Druids: The Dark Holy Men of the Celts
by Thomas LeRoy ~ Founder of The Sect of the Horned God
Most of what we know of the ancient Druids was written by the Greeks and Romans, enemies of the Celts. And what they have written of these “Men of the Oak” has not been flattering. Today’s Druids play at being the jovial nature lovers, marching around Stonehenge on the Solstices performing rituals created in the early 19th century. But were the Druids really happy tree-huggers, or did they have a darker side?
The Druids were the Celtic priests, philosophers, judges and soothsayers who convened with the gods, and divined the future. They were political advisers who had influence over the decisions of kings and chiefs. The Druids were extremely powerful in Celtic society, a society known for its beautiful art, mythology, warrior culture and head-hunting.

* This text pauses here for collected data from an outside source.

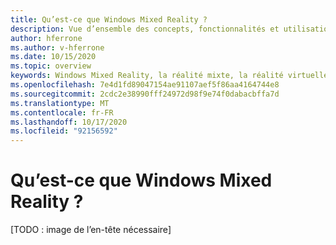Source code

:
 ```yaml
---
title: Qu’est-ce que Windows Mixed Reality ?
description: Vue d’ensemble des concepts, fonctionnalités et utilisation de la clé de réalité mixte Windows.
author: hferrone
ms.author: v-hferrone
ms.date: 10/15/2020
ms.topic: overview
keywords: Windows Mixed Reality, la réalité mixte, la réalité virtuelle, VR, MR,
ms.openlocfilehash: 7e4d1fd89047154ae91107aef5f86aa4164744e8
ms.sourcegitcommit: 2cdc2e38990fff24972d98f9e74f0dabacbffa7d
ms.translationtype: MT
ms.contentlocale: fr-FR
ms.lasthandoff: 10/17/2020
ms.locfileid: "92156592"
---
```

# <a name="what-is-windows-mixed-reality"></a>Qu’est-ce que Windows Mixed Reality ?

[TODO : image de l’en-tête nécessaire]
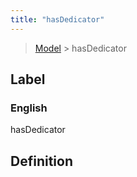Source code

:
 ```yaml
---
title: "hasDedicator"
---
```


> [Model](../../) > hasDedicator

## Label

### English
hasDedicator


## Definition



    
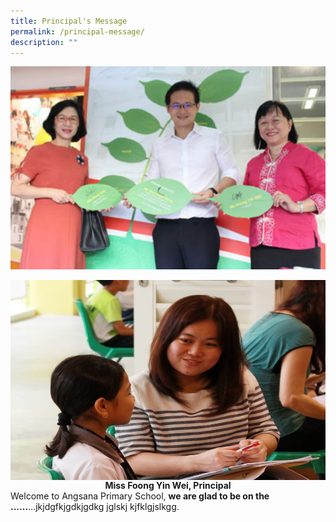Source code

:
 ```yaml
---
title: Principal's Message
permalink: /principal-message/
description: ""
---
```

![](/images/ANGSANA%20CELEBRATES.png)

<img src="/images/CCE3.jpeg" style="width:640px;height:320px;margin-right:5px;" align="left">

<center><b> Miss Foong Yin Wei, Principal </b></center>
Welcome to Angsana Primary School, <b>we are glad to be on the ......</b>...jkjdgfkjgdkjgdkg   jglskj  kjfklgjslkgg.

Roman texts accuse the Druids of performing human sacrifice. According to Caesar, the Druids believed that “The Gods delight in the slaughter of prisoners and criminals, and when the supply of captives runs short, they sacrifice even the innocent”. Tacitus claims the Druids “…deemed it a pious duty to cover their altars with the blood of captives and to consult their deities through human entrails.” Diodorus Siculus claims that the Druids, “… choose a person for death and stab him or her in the chest above the diaphragm. By the convulsion of the victim’s limbs and the spurting of blood, they foretell the future.”
We may be shocked at Celtic sacrifice and head-hunting, as were the Greeks and Romans, and wonder if such reports could have been exaggerated, seeking to portray the Celts as barbarians, thus giving Rome justification to conquer. But, in truth, the classical reports don’t even begin to compare with the gruesome evidence archaeologists have unearthed.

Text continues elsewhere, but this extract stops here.